What to work on ::
Using the records below, output the stretch that opens with the line containing "it's not so" and closes with the line containing "surrender to the", exactly and including both lines, with nothing more.

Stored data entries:
- - - -

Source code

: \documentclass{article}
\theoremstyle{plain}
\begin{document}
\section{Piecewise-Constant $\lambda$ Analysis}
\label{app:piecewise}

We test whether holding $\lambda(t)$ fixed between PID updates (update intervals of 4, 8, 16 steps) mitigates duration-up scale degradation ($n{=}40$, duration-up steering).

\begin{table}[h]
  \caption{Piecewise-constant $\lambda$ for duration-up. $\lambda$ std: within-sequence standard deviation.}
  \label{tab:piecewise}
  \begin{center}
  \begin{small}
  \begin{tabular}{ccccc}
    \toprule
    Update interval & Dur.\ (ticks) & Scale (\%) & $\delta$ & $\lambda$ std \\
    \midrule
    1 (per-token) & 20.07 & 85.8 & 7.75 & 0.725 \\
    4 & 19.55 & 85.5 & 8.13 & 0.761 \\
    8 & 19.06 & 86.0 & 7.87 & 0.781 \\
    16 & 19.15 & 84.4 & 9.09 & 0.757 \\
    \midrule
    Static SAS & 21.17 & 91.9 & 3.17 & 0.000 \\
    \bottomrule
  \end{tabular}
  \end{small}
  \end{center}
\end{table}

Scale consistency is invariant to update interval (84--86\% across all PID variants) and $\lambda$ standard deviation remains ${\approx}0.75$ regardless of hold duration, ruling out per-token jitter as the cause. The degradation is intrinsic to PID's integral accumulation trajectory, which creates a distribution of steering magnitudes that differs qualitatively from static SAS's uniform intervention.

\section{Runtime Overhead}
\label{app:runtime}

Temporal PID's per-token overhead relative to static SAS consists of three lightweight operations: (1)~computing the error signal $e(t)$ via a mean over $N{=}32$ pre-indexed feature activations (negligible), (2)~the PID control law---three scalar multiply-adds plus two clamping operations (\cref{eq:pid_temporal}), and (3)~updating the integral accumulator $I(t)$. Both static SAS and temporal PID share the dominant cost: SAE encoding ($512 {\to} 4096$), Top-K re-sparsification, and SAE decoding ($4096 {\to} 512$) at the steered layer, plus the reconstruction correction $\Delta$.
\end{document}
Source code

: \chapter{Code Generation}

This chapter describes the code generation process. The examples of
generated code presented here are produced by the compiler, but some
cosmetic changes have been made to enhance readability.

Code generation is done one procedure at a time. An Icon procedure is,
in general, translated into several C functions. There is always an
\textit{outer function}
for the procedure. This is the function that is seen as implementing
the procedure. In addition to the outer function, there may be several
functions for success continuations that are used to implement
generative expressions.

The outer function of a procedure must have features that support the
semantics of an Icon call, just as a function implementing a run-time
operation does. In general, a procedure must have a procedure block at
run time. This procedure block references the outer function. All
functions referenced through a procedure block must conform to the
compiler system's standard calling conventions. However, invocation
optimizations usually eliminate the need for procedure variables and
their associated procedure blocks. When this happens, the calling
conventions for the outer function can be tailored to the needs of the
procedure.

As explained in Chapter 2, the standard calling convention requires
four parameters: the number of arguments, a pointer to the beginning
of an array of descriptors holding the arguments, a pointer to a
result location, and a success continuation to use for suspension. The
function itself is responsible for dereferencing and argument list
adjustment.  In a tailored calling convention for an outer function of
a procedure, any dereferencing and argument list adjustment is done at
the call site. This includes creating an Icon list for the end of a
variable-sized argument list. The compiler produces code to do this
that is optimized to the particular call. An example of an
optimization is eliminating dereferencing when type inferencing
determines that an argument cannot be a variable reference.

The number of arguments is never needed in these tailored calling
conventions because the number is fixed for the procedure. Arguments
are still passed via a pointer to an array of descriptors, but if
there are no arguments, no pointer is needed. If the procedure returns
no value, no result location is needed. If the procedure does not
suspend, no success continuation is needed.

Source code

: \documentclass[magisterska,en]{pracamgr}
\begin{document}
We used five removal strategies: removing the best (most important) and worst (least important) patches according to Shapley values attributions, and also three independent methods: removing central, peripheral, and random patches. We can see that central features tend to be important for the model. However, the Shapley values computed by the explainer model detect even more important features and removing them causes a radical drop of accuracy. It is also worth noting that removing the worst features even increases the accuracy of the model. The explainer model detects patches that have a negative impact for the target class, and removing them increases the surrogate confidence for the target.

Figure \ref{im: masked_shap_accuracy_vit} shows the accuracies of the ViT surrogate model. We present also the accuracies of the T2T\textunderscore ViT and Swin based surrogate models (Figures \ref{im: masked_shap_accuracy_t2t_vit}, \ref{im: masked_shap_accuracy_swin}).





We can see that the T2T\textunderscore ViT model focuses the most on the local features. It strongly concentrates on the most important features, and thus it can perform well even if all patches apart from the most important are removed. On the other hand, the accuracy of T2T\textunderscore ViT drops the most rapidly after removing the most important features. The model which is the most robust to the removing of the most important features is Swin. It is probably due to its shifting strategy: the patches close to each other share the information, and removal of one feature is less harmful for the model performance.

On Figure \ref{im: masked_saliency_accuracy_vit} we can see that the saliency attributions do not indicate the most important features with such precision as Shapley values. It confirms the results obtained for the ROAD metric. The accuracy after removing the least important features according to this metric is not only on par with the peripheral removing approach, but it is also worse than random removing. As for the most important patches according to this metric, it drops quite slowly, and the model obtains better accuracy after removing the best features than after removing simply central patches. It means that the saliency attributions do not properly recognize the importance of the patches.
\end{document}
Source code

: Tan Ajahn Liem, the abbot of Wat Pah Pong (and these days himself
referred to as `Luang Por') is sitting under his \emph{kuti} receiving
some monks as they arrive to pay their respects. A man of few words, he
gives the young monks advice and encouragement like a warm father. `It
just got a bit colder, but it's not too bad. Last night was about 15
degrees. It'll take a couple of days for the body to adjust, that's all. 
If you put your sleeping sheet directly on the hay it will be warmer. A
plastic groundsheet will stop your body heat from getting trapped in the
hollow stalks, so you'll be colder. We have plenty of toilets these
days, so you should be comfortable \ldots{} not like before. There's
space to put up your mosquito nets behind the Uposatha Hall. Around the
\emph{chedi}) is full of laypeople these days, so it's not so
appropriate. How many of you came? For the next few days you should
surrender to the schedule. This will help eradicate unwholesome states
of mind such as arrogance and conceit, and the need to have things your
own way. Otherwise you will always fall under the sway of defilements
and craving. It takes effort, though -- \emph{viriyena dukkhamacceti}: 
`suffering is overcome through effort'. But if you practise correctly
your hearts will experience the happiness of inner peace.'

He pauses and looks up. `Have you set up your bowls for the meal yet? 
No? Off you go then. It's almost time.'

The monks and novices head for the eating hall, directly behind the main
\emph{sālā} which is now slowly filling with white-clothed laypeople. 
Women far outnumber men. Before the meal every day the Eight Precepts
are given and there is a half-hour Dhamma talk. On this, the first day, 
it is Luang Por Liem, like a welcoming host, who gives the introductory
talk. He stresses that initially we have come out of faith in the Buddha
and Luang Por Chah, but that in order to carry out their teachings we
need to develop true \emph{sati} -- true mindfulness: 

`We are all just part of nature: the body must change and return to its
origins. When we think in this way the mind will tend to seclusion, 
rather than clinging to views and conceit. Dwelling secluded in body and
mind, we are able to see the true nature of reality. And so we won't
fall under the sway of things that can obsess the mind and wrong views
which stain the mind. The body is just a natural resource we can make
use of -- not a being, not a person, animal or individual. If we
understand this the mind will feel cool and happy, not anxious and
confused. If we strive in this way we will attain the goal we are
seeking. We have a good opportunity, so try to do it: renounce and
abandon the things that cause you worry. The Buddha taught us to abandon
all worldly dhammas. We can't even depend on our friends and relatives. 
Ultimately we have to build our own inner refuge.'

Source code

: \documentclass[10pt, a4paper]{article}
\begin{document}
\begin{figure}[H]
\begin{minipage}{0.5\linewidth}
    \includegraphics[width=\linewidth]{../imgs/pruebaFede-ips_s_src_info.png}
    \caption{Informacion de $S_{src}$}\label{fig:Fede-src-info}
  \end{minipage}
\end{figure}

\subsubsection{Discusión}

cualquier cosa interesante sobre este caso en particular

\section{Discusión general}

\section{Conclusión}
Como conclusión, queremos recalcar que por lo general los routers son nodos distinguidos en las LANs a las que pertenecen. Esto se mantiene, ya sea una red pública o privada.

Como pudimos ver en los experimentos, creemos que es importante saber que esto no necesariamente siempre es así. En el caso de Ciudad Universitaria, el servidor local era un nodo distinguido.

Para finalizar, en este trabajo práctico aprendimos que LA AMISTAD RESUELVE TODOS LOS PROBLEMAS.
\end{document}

- - - -

Written reply ::
\emph{chedi}) is full of laypeople these days, so it's not so
appropriate. How many of you came? For the next few days you should
surrender to the schedule. This will help eradicate unwholesome states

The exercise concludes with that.